Сентябрьской распутицей вернулся на мызу Готфрид Готфридович. Революция сочла мызу – культурным хозяйством, под мызой было только двенадцать десятин земли, – и немцев не выселили с мызы. Готфрид Готфридович – тогда вернувшись, ни разу не вышел с тех пор – не только с мызы, но и из дома: что русскому на пользу, то немцу вред: революция его сломала– или еще что?.. – Исчезали соль, хлеб, мясо, свет, деньги, заметались дороги, знание заменялось шепотом, здоровье выковывалось тифами, слова заменяли дела: Готфрид Готфридович расхварывался на несколько дней, сваливался в постель, когда при нем говорили о революции. Его лицо судорожно искажалось в боли, когда он видел новый листок газеты, новым правописанием. Он очень много читал: он читал по-русски: он наизусть запомнил Щедрина и каждый день перечитывал «Русские ведомости», комплекты которых собирались аккуратностью фрау Леонтины. Стилизовать его время, остановившееся в сентябре 1917 года, – не стоит: не стоит утверждать время стариков, которые плачут оттого, что кофе – ячменный и к кофе нет сахара, – которые цитируют Щедрина, начетчески, как раскольники. Логово таких стариков неминуемо должно быть пролежено: и в чистоту обихода фрау Леонтины вплелся запах старческой неаккуратности, валенок, плохого табака.
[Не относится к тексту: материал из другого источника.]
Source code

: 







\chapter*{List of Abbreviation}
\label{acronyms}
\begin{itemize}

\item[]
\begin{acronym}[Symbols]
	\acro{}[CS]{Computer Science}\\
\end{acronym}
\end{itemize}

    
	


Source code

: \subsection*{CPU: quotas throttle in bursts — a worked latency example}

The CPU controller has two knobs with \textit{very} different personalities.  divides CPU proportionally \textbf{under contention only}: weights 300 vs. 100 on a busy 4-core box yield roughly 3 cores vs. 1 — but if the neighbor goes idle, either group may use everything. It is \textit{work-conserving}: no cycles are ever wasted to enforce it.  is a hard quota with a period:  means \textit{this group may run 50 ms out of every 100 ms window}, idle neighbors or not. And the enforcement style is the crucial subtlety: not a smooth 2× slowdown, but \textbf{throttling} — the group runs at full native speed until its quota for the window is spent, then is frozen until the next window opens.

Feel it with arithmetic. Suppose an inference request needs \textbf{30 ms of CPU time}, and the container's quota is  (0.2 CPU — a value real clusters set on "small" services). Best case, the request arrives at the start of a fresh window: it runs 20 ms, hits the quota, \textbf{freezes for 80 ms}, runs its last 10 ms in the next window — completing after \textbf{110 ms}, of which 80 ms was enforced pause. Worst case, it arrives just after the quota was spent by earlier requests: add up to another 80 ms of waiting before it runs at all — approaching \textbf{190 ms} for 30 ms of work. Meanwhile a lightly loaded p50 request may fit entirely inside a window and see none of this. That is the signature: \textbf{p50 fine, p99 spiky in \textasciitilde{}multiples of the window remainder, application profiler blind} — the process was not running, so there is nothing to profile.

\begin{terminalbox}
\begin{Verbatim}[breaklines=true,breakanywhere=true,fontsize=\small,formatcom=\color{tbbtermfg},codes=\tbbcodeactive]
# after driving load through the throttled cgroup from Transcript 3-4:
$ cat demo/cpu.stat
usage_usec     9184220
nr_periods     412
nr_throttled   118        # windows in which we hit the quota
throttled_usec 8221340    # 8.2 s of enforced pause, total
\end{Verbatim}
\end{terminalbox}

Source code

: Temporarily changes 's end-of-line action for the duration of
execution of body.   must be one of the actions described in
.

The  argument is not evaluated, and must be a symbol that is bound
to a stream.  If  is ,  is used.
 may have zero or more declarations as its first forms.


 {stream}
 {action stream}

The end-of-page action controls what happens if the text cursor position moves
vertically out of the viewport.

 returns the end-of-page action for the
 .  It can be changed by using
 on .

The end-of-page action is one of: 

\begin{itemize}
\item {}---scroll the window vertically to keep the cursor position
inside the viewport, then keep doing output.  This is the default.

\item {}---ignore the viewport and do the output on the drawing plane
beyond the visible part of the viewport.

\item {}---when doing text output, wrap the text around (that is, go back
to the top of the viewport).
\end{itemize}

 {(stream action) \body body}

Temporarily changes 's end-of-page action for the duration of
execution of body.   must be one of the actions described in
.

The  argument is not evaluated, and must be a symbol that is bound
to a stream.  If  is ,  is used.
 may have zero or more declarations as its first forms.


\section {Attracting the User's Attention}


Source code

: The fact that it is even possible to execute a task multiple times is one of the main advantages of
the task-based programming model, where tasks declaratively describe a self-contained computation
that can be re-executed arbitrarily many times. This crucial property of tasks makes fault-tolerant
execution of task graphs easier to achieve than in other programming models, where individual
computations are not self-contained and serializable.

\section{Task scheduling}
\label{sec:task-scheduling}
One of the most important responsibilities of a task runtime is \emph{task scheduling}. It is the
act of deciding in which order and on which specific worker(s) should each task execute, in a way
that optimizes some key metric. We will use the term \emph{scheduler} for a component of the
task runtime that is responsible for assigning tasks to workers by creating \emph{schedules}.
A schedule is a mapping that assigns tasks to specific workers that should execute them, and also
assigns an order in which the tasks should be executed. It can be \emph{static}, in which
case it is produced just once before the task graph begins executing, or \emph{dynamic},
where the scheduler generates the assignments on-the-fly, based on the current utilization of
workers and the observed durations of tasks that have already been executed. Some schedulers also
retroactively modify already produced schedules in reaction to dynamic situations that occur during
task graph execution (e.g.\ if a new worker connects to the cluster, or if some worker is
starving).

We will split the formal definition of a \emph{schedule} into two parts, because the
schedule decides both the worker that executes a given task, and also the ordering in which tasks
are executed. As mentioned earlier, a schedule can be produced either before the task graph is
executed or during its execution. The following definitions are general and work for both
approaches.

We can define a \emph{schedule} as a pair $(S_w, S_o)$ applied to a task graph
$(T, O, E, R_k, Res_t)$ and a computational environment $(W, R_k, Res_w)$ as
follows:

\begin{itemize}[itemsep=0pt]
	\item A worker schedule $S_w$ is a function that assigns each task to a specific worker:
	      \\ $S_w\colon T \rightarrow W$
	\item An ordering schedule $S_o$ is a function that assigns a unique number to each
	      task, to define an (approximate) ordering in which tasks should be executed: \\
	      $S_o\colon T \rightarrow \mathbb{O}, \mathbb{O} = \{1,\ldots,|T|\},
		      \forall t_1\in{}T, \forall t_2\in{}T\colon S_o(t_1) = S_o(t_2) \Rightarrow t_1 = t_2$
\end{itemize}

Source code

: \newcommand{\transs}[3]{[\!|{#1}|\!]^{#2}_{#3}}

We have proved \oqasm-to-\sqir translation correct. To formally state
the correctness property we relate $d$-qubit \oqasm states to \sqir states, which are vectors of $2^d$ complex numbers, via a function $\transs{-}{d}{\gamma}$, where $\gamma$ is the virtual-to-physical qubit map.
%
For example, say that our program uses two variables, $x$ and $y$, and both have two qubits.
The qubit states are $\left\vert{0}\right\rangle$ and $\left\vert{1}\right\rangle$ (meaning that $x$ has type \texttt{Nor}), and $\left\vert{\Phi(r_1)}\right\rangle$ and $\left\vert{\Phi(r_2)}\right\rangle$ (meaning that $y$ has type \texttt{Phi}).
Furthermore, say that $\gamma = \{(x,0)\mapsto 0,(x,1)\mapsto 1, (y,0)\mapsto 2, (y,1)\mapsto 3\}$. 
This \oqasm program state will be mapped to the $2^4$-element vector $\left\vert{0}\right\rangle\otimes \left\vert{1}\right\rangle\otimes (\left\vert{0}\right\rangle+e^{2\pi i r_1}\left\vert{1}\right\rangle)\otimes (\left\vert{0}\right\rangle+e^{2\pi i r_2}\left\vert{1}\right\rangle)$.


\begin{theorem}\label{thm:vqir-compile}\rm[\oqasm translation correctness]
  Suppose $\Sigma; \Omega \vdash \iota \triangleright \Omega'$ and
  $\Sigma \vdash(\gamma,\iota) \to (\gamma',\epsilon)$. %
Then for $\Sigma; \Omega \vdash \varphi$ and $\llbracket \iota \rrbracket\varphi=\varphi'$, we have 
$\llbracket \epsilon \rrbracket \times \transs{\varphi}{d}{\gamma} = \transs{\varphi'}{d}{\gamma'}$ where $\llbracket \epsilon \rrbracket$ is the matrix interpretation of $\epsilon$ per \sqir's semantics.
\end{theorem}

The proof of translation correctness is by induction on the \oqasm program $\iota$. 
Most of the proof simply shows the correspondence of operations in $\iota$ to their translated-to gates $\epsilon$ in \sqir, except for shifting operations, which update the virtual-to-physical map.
Все ушли с мызы, кроме татарина Саддердинова: он и фрау Леонтина вели хозяйство. Фрау Леонтина сшила себе овчинную кофточку, чтобы выходить на скотный двор. Девочки росли. Фрау Леонтина воспитывала их. Татарин Саддердинов знал больше слов по-немецки, чем по-русски. Девочки говорили по-немецки и одинаково плохо – по-русски и по-татарски. Младшая девочка имела от рождения бельма на глазах. Она ничего не видела. Обе девочки были аккуратнейшими «мэдхэн». В это время возникли вторые – детские – лыжные следы: в сумерки фрау Леонтина брала с собой старшую пойти на лыжах по откосу к Оке. Все дороги к мызе замело.